** Task to complete **
Locate every line below that contains the word "terms" and copy it.

[Records from a data source]
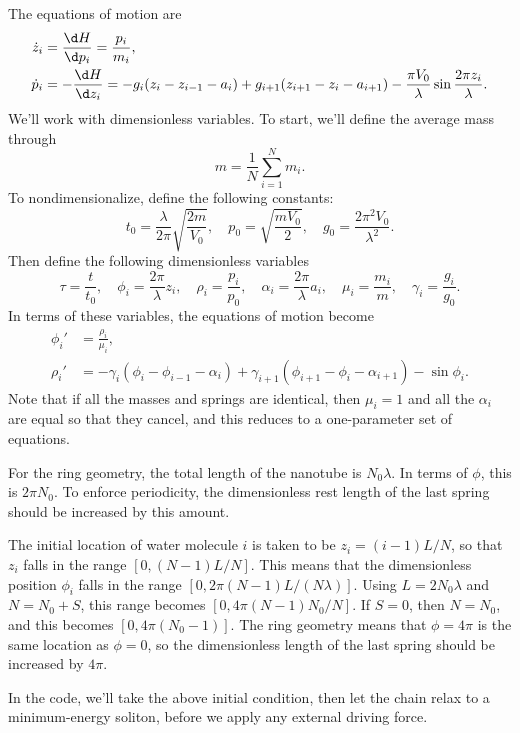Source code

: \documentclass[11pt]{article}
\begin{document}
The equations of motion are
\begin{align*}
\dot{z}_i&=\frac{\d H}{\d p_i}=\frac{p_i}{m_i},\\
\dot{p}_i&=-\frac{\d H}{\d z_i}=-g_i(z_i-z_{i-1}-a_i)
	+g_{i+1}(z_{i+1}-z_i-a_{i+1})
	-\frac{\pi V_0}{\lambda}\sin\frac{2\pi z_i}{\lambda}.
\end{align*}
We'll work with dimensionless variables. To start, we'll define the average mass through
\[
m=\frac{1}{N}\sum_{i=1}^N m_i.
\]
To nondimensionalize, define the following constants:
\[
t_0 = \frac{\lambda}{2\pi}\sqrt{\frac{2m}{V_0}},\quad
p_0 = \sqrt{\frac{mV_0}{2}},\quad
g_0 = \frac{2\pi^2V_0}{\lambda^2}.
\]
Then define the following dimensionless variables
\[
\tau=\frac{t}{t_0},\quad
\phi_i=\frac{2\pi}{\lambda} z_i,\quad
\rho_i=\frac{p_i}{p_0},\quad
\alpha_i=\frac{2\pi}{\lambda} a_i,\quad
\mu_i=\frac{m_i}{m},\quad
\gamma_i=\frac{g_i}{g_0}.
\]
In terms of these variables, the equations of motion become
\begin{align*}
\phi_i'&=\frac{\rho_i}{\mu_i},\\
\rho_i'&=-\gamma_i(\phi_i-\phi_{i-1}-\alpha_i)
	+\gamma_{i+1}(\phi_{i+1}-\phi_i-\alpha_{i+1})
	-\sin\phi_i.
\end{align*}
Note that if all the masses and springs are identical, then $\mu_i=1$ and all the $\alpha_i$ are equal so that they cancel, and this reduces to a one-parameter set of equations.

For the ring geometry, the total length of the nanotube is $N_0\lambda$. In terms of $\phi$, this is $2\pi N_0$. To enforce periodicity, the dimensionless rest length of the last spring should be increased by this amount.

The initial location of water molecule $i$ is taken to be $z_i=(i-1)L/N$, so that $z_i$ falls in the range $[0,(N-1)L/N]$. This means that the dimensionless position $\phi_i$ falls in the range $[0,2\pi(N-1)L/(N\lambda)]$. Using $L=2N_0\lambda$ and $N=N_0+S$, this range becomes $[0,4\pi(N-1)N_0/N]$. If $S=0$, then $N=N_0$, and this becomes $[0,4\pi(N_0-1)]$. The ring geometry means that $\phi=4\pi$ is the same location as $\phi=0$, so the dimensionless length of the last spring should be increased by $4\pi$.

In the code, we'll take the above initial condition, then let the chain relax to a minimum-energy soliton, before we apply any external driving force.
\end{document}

** Your response **
In terms of these variables, the equations of motion become
For the ring geometry, the total length of the nanotube is $N_0\lambda$. In terms of $\phi$, this is $2\pi N_0$. To enforce periodicity, the dimensionless rest length of the last spring should be increased by this amount.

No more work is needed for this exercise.